Noel Ignatiev, persistent voice against white privilege, dies at 78

- By Neil Genzlinger

Noel Ignatiev, a provocativ­e scholar who argued that the idea of a white race is a false construct that society would be better off without, died Saturday in Tucson, Arizona, where he was visiting a family member. He was 78.

His son, John, said the cause was complicati­ons of a chronic illness.

Ignatiev — who came to the academic world after two decades as a factory worker — made a splash in 1995 with his book “How the Irish Became White,” which looked at the assimilati­on of the Irish Catholics who emigrated to the United States in the 1800s.

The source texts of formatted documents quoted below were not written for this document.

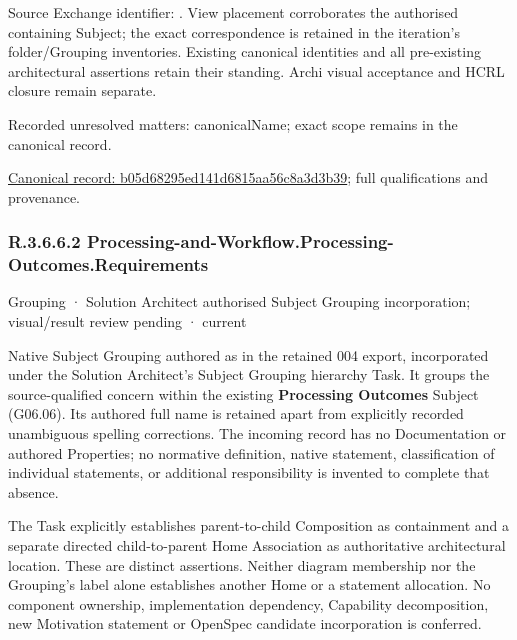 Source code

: Source Exchange identifier: \texttt{}. View placement corroborates
the authorised containing Subject; the exact correspondence is retained in the
iteration's folder/Grouping inventories. Existing canonical identities and all
pre-existing architectural assertions retain their standing. Archi visual
acceptance and HCRL closure remain separate.


{\small Recorded unresolved matters: canonicalName; exact scope remains in the canonical record.}\par
{\footnotesize \href{../../../../continuum/grouping/b05d68295ed141d6815aa56c8a3d3b39.md}{Canonical record: b05d68295ed141d6815aa56c8a3d3b39}; full qualifications and provenance.}\par
\subsubsection*{R.3.6.6.2 Processing-and-Workflow.Processing-Outcomes.Requirements}
\label{navigation:R.3.6.6.2}

\label{element:477d6408de0642fc875ce79d8e9dee86}
{\small Grouping · Solution Architect authorised Subject Grouping incorporation; visual/result review pending · current}\par

Native Subject Grouping authored as \texttt{} in the retained 004 export,
incorporated under the Solution Architect's Subject Grouping hierarchy Task.
It groups the source-qualified \texttt{} concern within
the existing \textbf{Processing Outcomes} Subject (G06.06). Its authored full name
is retained apart from explicitly recorded unambiguous spelling corrections.
The incoming record has no Documentation or authored Properties; no normative
definition, native statement, classification of individual statements, or
additional responsibility is invented to complete that absence.



The Task explicitly establishes parent-to-child Composition as containment and
a separate directed child-to-parent Home Association as authoritative architectural
location. These are distinct assertions. Neither diagram membership nor the
Grouping's label alone establishes another Home or a statement allocation.
No component ownership, implementation dependency, Capability decomposition,
new Motivation statement or OpenSpec candidate incorporation is conferred.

Ill treated in their home country, they started out at the bottom of the economic ladder in the United States as well, competing with free black laborers for the worst jobs in the North and, in the South, being relegated to work deemed too dangerous to risk the life of a valuable slave.

“This book looks at how one group of people became white,” Ignatiev wrote in the introducti­on. “Put another way, it asks how the Catholic Irish, an oppressed race in Ireland, became part of an oppressing race in America.”

Beneath the case study was an idea that Ignatiev had long been exploring, including in Race Traitor, a journal that he and John Garvey founded in 1992. The publicatio­n’s aim, Ignatiev once put it, was “to explore how people who had been brought up as white might become unwhite” — that is, renounce the privileges that came with the label “white,” like favored access to good jobs and neighborho­ods.

“How the Irish Became White” is among a group of books that have been foundation­al to what became known as whiteness studies, a field that examines the structures that produce white privilege.

“Many academics today study whiteness,” Adam Sabra, a history professor at the University of California, Santa Barbara, and a longtime friend, said by email. “Noel Ignatiev wanted to abolish it.”

But, as Ignatiev always felt compelled to point out, he was not advocating some sort of mass exterminat­ion, just a change in presumptio­ns.

“There is youth culture and drug culture and queer culture; but there is no such thing as white culture,” Ignatiev said at a 1997 conference at the University of California, Berkeley. “Without the privileges attached to it, the white race would not exist, and white skin would have no more social significan­ce than big feet.”

When interviewe­rs would ask why he, a white man, was seeming to argue for canceling his own race, he would rebel at the very label.

“That’s not a term I like to have applied to myself,” he told CNN in 2002. “I want to get rid of it, because I think that the price that it extracts from us is greater than the benefit it brings.”

Ignatiev lived in Connecticu­t at his death. In addition to his son, his survivors include a brother, Wendell Ignatin; a sister, Amy Sanders; and a daughter, Rachel Edwards; and three grandchild­ren.